Choosing the best set of initial weights of a neural network to train all dataset

Question

Mirko Job il 8 Ago 2019

0
Link

Link diretto a questa domanda

https://it.mathworks.com/matlabcentral/answers/475370-choosing-the-best-set-of-initial-weights-of-a-neural-network-to-train-all-dataset

Commentato: Jonathan De Sousa il 30 Gen 2022

Risposta accettata: Sourav Bairagya

I am developing a neural network for pattern recognition in Matlab.

Currently:

1) I divide my dataset into 6 folds (5 folds CV + 1 fold Test, which represent unseen data);

2) I choose 10 different number of hidden neurons;

3) I choose 10 different sets of initial weights (random);

4) For each fold (as test) (k);

- For each number of hidden neurons (i);

- - For each set of initial weights (j);

- - - I perform 5 fold CV (4 training and 1 early stop), saving the average performance (R^2) on Training Validation and Test and the average number of epochs of training across all iterations of the crossvalidation ([i,j,k] element of the result matrixes);

5) Averaging across the 6 different choices of test folds (k) (10x10x6 -> 10x10) I obtain a general estimate of the different models accross the entire DataSET considered as unseen data;

6) I choose the optimal number of hidden neurons as the value that describes the model which performs better in average across 10 iteration of different sets of initial weights (j);

7) I choose the number of training epochs as the average of training epochs found across the ten iteration of initial weights (j) for all possible choice of test set (k);

Now i have the number of hidden neurons and the number of epochs to train the final model on all data.

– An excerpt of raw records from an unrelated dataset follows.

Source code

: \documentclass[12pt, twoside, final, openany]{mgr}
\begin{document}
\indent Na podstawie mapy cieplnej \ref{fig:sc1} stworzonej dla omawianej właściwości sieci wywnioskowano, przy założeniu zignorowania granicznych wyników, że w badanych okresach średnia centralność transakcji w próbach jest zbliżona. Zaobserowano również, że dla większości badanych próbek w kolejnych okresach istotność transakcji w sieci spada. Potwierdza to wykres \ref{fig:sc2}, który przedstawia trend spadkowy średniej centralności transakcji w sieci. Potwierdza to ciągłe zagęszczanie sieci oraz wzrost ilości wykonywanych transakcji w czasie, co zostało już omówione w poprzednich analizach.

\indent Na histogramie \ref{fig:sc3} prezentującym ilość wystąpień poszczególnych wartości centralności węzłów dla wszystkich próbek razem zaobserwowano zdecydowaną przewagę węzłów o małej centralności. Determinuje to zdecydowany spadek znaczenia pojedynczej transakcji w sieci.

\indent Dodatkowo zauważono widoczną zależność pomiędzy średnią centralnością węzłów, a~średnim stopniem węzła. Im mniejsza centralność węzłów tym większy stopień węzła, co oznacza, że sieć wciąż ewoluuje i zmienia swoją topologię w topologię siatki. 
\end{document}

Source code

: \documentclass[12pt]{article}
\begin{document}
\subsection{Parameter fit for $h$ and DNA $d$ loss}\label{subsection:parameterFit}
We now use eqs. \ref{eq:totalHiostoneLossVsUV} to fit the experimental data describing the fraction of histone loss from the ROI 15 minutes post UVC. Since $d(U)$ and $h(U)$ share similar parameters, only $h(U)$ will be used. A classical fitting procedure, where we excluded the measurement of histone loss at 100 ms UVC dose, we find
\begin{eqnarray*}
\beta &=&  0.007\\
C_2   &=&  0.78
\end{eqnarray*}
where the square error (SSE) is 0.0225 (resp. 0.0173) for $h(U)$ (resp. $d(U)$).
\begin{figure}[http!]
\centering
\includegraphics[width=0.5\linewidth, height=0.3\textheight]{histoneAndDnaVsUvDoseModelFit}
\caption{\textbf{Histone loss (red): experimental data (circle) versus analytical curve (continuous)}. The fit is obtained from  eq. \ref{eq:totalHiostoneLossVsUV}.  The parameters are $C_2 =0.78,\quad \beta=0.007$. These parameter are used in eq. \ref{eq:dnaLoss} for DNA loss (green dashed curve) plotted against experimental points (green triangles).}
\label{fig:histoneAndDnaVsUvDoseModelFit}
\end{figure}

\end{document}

My question is how should i choose the initial set of weights ? Should I choose again ten sets of initial weights and train 10 different networks with the previous defined parameters to find the best ? In this case (since i don't have validation and test), the resulted net will not be overfitted?

0 Commenti
Mostra -2 commenti meno recentiNascondi -2 commenti meno recenti

Accedi per commentare.

Accedi per rispondere a questa domanda.

Answer 1

Sourav Bairagya il 12 Ago 2019

0
Link

Link diretto a questa risposta

https://it.mathworks.com/matlabcentral/answers/475370-choosing-the-best-set-of-initial-weights-of-a-neural-network-to-train-all-dataset#answer_387226

The simplest way to initialize weights and biases is to set those to small uniform random values which works well for neural networks with a single hidden layer. But, when number of hidden layers is more than one, then you can use a good initialization scheme like “Glorot (also known as Xavier) Initialization”.

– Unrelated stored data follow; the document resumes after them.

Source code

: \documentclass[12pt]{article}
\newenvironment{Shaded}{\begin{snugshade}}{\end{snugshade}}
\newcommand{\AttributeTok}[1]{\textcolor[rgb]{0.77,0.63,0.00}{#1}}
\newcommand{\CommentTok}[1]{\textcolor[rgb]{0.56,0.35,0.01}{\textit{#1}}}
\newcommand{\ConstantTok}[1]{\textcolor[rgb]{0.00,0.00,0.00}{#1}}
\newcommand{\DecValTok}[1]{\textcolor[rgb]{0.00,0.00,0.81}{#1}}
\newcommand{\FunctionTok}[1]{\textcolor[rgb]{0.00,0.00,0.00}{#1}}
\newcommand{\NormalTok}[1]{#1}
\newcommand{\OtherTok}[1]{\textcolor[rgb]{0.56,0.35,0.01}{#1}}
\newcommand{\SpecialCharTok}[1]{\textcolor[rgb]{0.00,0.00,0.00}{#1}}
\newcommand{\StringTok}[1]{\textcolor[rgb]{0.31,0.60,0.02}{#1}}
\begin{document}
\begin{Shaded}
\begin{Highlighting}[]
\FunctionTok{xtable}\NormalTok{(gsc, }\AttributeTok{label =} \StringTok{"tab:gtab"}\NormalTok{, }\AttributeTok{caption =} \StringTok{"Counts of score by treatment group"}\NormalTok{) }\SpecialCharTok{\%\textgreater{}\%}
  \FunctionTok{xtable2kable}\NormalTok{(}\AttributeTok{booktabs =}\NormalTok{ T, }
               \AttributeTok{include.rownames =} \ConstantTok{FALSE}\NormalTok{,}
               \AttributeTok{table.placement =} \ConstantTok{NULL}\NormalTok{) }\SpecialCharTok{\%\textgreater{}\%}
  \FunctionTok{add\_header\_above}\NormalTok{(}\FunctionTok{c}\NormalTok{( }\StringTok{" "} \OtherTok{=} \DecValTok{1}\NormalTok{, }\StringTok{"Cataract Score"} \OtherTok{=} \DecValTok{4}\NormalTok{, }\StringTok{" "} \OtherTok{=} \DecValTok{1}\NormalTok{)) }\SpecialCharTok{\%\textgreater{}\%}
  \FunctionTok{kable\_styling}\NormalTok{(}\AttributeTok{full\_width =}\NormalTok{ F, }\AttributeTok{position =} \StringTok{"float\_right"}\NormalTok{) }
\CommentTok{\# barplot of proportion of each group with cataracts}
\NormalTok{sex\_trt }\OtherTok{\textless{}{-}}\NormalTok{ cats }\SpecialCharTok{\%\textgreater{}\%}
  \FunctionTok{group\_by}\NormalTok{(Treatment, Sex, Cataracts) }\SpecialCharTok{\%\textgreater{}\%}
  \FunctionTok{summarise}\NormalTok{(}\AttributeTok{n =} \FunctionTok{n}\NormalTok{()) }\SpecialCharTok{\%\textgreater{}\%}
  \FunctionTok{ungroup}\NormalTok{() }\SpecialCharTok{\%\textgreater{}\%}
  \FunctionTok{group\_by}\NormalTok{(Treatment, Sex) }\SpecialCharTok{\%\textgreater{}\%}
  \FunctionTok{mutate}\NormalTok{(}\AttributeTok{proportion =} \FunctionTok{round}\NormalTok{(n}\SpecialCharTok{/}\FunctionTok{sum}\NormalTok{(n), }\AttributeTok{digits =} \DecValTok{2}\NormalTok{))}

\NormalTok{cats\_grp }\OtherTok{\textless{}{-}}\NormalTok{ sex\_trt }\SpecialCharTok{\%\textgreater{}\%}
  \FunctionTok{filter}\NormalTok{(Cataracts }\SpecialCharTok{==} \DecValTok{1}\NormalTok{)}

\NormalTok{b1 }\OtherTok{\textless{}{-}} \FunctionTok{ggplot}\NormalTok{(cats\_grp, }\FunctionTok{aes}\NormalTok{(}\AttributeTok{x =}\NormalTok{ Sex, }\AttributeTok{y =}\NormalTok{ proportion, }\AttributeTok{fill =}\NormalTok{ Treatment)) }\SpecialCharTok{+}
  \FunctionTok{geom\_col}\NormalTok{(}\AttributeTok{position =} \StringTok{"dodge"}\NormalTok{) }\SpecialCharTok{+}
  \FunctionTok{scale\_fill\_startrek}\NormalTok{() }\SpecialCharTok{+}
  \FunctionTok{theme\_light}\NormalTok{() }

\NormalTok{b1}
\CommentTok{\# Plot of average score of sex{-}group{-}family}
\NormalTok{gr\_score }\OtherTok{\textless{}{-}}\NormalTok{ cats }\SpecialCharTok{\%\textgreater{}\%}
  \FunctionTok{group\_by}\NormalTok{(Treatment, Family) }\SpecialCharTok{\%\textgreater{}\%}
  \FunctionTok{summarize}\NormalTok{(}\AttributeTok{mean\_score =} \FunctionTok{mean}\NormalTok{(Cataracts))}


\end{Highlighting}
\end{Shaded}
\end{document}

As we don’t know anything about the dataset beforehand, hence one good way is to assign the weights from a Gaussian distribution which have zero mean and some finite variance. With each passing layer, it is expected that the variance should remain same. This will help to keep the signal from exploding to a high value or vanishing to zero. In other words, it basically keeps the variance same for input and output for a hidden layer in the network and prevent the network from being overfitted.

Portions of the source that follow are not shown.